— Ne doit-on pas arriver pur au jour de l’adoubement ?

— Sans doute… mais il y a après ! répondit le prince en éclatant d’un rire si communicatif que Renaud se retrouva en train de rire avec lui.

L’entretien se termina par la tape vigoureusement appliquée que Robert assena sur l’épaule de son nouvel écuyer, lequel, encore fragile à ce moment-là, pâlit sous le choc mais réussit à garder le sourire.

— Bien ça ! apprécia en connaisseur le prince qui l’avait fait exprès.
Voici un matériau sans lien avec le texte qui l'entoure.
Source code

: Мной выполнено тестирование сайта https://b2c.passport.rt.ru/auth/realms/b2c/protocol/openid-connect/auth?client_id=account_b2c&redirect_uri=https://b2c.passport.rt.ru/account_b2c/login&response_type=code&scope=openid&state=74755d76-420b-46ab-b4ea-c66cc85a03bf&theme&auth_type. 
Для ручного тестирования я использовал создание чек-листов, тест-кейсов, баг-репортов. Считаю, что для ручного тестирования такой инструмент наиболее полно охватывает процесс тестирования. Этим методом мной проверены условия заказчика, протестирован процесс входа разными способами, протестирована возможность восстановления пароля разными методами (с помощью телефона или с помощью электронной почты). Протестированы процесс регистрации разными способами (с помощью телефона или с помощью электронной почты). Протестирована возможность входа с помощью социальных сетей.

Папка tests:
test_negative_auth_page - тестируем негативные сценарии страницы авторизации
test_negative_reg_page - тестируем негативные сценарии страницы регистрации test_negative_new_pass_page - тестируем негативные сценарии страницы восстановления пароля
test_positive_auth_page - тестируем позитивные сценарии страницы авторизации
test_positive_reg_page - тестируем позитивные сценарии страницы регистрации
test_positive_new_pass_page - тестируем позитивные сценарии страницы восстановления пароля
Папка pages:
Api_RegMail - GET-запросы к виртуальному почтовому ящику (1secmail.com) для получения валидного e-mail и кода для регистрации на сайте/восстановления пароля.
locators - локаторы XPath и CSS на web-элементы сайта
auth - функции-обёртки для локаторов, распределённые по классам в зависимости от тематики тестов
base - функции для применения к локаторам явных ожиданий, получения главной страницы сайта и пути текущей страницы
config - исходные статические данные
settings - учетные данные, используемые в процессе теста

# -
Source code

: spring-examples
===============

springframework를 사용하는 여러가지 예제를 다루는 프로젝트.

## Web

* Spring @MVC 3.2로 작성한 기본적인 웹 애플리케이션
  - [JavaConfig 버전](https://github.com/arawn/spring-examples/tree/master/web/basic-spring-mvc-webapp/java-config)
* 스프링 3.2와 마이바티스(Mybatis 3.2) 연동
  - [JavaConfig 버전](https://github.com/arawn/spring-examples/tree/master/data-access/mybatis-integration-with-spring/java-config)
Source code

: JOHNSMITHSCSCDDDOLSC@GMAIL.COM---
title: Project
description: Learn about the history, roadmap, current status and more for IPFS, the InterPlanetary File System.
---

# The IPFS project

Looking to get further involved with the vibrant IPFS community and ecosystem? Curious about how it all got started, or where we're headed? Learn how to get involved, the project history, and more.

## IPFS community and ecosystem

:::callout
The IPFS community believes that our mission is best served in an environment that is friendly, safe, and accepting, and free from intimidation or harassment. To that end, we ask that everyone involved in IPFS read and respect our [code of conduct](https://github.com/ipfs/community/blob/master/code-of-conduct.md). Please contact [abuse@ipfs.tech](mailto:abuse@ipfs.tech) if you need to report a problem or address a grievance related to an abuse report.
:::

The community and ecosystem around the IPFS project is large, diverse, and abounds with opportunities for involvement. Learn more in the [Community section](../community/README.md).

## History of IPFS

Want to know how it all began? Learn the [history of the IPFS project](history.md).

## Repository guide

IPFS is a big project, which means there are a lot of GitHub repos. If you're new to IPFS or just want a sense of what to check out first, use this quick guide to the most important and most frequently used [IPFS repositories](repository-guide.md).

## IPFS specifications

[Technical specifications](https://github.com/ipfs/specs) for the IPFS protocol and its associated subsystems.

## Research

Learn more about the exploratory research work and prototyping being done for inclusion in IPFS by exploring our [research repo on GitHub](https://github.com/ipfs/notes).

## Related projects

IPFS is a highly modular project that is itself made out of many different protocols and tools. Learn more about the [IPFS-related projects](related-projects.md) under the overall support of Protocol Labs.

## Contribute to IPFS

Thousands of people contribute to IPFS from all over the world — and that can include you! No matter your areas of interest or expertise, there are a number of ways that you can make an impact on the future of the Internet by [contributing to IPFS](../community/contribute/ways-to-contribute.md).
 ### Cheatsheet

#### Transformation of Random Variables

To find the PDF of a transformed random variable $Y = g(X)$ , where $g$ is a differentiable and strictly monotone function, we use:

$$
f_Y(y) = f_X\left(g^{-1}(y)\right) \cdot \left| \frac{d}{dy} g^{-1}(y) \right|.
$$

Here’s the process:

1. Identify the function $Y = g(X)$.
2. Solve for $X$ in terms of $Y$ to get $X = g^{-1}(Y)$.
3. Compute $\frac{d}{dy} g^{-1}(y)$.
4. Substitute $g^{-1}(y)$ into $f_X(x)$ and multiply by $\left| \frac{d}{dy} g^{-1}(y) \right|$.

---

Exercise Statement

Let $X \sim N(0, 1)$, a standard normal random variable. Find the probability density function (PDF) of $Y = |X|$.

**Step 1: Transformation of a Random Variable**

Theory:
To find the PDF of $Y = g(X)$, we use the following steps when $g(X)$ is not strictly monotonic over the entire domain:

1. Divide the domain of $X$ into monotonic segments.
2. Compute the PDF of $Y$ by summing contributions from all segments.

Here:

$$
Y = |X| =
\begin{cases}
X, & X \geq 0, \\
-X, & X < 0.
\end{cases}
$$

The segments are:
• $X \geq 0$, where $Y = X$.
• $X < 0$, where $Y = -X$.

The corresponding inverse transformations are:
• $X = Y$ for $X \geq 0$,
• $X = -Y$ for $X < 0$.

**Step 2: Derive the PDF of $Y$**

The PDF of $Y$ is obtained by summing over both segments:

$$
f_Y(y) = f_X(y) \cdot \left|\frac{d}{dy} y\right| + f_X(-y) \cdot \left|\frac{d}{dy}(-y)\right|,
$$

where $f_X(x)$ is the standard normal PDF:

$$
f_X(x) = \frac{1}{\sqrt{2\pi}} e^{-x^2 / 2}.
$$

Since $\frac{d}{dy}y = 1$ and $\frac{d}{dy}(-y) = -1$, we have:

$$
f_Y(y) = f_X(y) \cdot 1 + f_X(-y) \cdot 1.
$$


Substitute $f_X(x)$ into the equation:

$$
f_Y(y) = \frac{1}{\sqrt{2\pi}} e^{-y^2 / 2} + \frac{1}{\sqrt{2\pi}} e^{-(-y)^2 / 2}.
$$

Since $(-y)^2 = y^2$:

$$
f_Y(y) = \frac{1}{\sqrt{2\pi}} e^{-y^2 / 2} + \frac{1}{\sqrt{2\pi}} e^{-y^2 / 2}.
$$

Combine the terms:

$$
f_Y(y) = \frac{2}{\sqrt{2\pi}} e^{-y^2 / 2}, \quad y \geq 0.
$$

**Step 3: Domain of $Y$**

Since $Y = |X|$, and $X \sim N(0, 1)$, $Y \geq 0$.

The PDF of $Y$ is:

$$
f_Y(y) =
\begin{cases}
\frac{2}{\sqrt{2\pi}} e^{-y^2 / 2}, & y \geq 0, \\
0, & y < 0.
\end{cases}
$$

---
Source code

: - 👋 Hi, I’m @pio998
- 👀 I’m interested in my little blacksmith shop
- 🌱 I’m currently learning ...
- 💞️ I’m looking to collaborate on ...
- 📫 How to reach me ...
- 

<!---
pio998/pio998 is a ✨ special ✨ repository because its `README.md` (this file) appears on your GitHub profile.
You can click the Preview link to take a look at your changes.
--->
Souvenez-vous de ce que je viens de vous dire et vous obtiendrez ce que vous voudrez de moi !

Que pouvait rêver de mieux un garçon sans sou ni maille ? Dans quelques instants il prendrait sa place dans l’escorte de Robert pour gagner Poissy avant le Roi ; mais, se sentant des fourmis dans les jambes, il était descendu dans la cour bien avant l’heure pour voir les serviteurs aux ordres de messire Jean Sarrasin, chambellan, s’activer autour des chariots qui étaient sur le point de partir. Il allait se diriger vers le chantier de la Sainte-Chapelle pour dire au revoir à maître Pierre qui l’était venu voir à deux reprises durant sa maladie, quand son regard accrocha un visage parmi ceux des gens qui, comme lui-même, assistaient au départ. Il s’y fixa si bien qu’il voulut le rejoindre et s’élança au milieu de la foule. Ce que voyant l’autre disparut. Alors en se frayant un passage il l’appela :

— Gilles ! Gilles Pernon, attendez-moi ! Je veux vous parler !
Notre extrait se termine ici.